=== TASK DIRECTIONS ===
All that should be output is the block of lines below from the line with "这个是比较合适的，我们来看四" to the line with "但是这种方式它能否就去完成这", both included, exactly as written.

★ ★ ★ ★ ★ ★ ★

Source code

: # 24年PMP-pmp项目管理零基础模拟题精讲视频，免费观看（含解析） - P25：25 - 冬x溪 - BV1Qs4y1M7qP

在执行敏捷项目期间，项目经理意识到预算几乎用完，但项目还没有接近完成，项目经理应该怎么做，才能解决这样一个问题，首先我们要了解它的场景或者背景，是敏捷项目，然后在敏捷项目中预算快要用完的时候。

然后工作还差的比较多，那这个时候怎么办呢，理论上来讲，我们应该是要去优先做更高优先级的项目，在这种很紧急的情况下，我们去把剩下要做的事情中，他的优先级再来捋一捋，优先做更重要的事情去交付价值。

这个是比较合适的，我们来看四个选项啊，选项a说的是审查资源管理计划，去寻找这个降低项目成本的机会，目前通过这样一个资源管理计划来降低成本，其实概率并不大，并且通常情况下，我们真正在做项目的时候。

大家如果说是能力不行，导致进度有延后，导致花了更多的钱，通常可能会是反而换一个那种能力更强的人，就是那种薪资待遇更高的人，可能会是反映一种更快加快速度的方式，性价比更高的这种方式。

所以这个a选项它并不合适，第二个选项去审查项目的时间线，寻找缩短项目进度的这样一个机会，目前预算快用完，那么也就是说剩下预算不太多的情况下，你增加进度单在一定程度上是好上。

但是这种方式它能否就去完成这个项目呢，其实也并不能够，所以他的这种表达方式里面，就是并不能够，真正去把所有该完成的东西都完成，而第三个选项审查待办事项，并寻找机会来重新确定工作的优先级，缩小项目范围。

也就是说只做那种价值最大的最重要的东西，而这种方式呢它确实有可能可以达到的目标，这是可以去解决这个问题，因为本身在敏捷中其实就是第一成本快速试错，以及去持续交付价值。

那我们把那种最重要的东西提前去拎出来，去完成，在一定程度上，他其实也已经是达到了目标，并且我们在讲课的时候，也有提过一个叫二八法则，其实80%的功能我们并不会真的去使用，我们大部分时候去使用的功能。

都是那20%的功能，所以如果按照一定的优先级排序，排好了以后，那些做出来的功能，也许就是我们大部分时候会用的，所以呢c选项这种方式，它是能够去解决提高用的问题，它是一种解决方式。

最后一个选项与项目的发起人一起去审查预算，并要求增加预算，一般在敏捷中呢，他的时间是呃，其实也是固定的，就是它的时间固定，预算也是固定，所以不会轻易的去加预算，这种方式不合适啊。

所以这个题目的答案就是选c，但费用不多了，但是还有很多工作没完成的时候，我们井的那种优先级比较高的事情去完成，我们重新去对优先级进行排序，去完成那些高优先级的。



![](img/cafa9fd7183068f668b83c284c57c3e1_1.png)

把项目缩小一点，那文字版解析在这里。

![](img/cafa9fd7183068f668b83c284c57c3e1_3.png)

★ ★ ★ ★ ★ ★ ★

=== RESULT FOR THIS EXERCISE ===
这个是比较合适的，我们来看四个选项啊，选项a说的是审查资源管理计划，去寻找这个降低项目成本的机会，目前通过这样一个资源管理计划来降低成本，其实概率并不大，并且通常情况下，我们真正在做项目的时候。

大家如果说是能力不行，导致进度有延后，导致花了更多的钱，通常可能会是反而换一个那种能力更强的人，就是那种薪资待遇更高的人，可能会是反映一种更快加快速度的方式，性价比更高的这种方式。

所以这个a选项它并不合适，第二个选项去审查项目的时间线，寻找缩短项目进度的这样一个机会，目前预算快用完，那么也就是说剩下预算不太多的情况下，你增加进度单在一定程度上是好上。

但是这种方式它能否就去完成这个项目呢，其实也并不能够，所以他的这种表达方式里面，就是并不能够，真正去把所有该完成的东西都完成，而第三个选项审查待办事项，并寻找机会来重新确定工作的优先级，缩小项目范围。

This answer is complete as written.